Each year The Story Prize enlists three judges to choose the winner from among the three short story collections we select as finalists and announce in January. In alternating years one of the judges is bookseller and one is a librarian. One judge is always a short story writer, and the third can be a critic, editor, or academic.
The judges who will choose the 22nd winner of The Story Prize—which we'll announce on March 31, 2026—are author and copyeditor Benjamin Dreyer, past winner of The Story Prize Ling Ma, and Chicago librarian Stephen Sposato. We'll announce the three finalists in January.
Benjamin Dreyer, author of the New York Times bestseller Dreyer’s English, is the retired copy chief and managing editor of the Random House division of Penguin Random House. He has copyedited books by writers including E. L. Doctorow, Janet Evanovich, Rachel Joyce, Frank Rich, and Elizabeth Strout, as well as Let Me Tell You, a volume of previously uncollected material by Shirley Jackson. He lives in Santa Monica, California.
Ling Ma is author of the novel Severance and the story collection Bliss Montage, a recipient of the 2023 Story Prize. Other honors include the MacArthur Fellowship, the Whiting Award, and the National Book Critics Circle Award. Her short stories, published in The New Yorker, The Atlantic, and The Yale Review, have also been anthologized in the Best American Short Stories and twice received the O. Henry Prize. She lives in Chicago and teaches at the University of Chicago.
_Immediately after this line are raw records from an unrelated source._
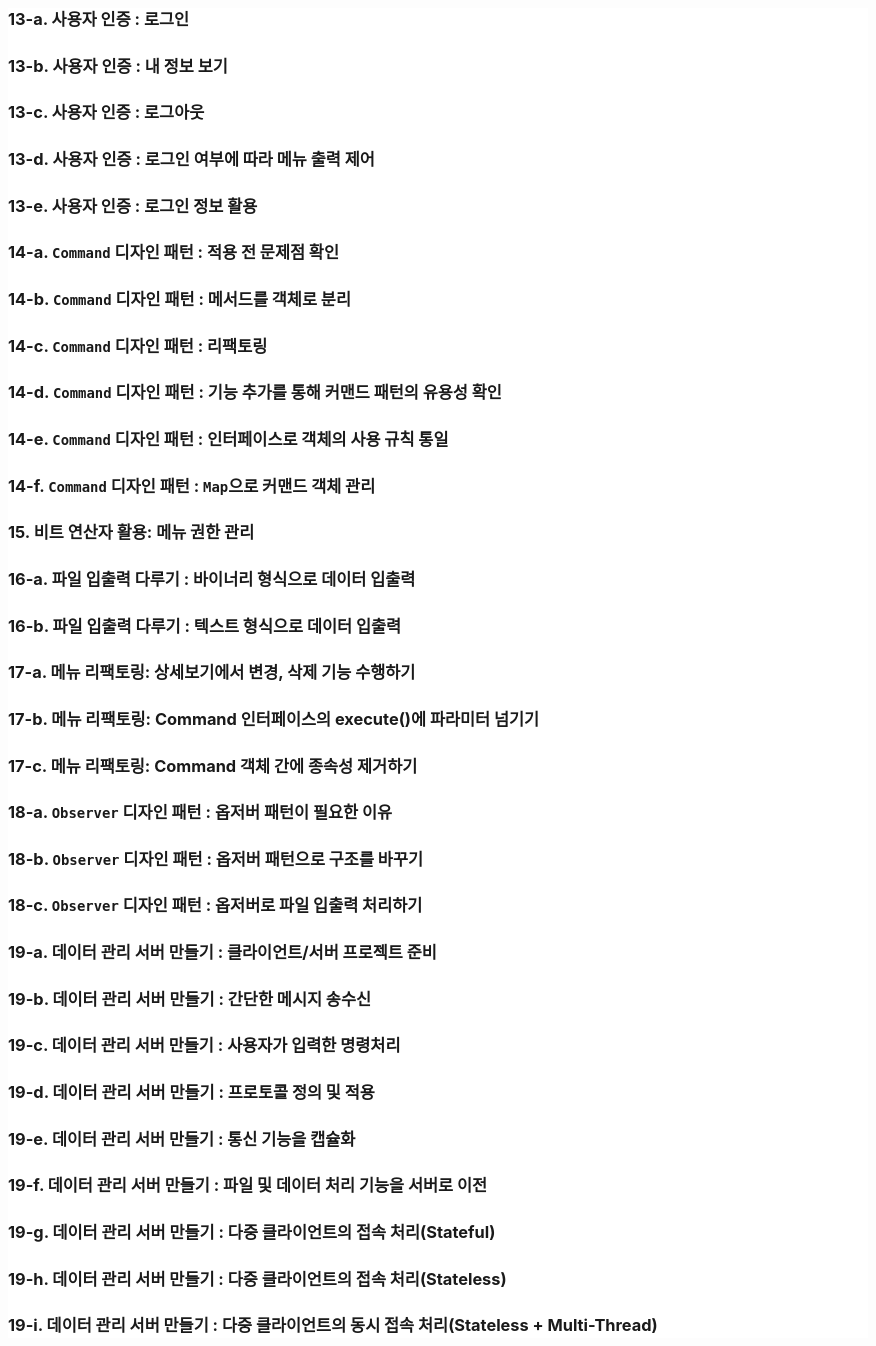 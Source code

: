 ### 13-a. 사용자 인증 : 로그인
### 13-b. 사용자 인증 : 내 정보 보기 
### 13-c. 사용자 인증 : 로그아웃
### 13-d. 사용자 인증 : 로그인 여부에 따라 메뉴 출력 제어
### 13-e. 사용자 인증 : 로그인 정보 활용

### 14-a. `Command` 디자인 패턴 : 적용 전 문제점 확인
### 14-b. `Command` 디자인 패턴 : 메서드를 객체로 분리
### 14-c. `Command` 디자인 패턴 : 리팩토링
### 14-d. `Command` 디자인 패턴 : 기능 추가를 통해 커맨드 패턴의 유용성 확인 
### 14-e. `Command` 디자인 패턴 : 인터페이스로 객체의 사용 규칙 통일
### 14-f. `Command` 디자인 패턴 : `Map`으로 커맨드 객체 관리

### 15. 비트 연산자 활용: 메뉴 권한 관리

### 16-a. 파일 입출력 다루기 : 바이너리 형식으로 데이터 입출력
### 16-b. 파일 입출력 다루기 : 텍스트 형식으로 데이터 입출력

### 17-a. 메뉴 리팩토링: 상세보기에서 변경, 삭제 기능 수행하기
### 17-b. 메뉴 리팩토링: Command 인터페이스의 execute()에 파라미터 넘기기
### 17-c. 메뉴 리팩토링: Command 객체 간에 종속성 제거하기

### 18-a. `Observer` 디자인 패턴 : 옵저버 패턴이 필요한 이유
### 18-b. `Observer` 디자인 패턴 : 옵저버 패턴으로 구조를 바꾸기
### 18-c. `Observer` 디자인 패턴 : 옵저버로 파일 입출력 처리하기

### 19-a. 데이터 관리 서버 만들기 : 클라이언트/서버 프로젝트 준비
### 19-b. 데이터 관리 서버 만들기 : 간단한 메시지 송수신
### 19-c. 데이터 관리 서버 만들기 : 사용자가 입력한 명령처리
### 19-d. 데이터 관리 서버 만들기 : 프로토콜 정의 및 적용
### 19-e. 데이터 관리 서버 만들기 : 통신 기능을 캡슐화
### 19-f. 데이터 관리 서버 만들기 : 파일 및 데이터 처리 기능을 서버로 이전
### 19-g. 데이터 관리 서버 만들기 : 다중 클라이언트의 접속 처리(Stateful)
### 19-h. 데이터 관리 서버 만들기 : 다중 클라이언트의 접속 처리(Stateless)
### 19-i. 데이터 관리 서버 만들기 : 다중 클라이언트의 동시 접속 처리(Stateless + Multi-Thread)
Stephen Sposato is the Collection Development Manager at Chicago Public Library, where he has worked in several positions since 1995. He has presented at conferences such as the American Library Association, Illinois Library Association, and BookExpo America. He has served on the LibraryReads Steering Committee, the RUSA CODES Board, the RUSA CODES Readers' Advisory Research and Trends Committee, and the Notable Books Council and served as chair of the 2023 Andrew Carnegie Medals for Excellence selection committee.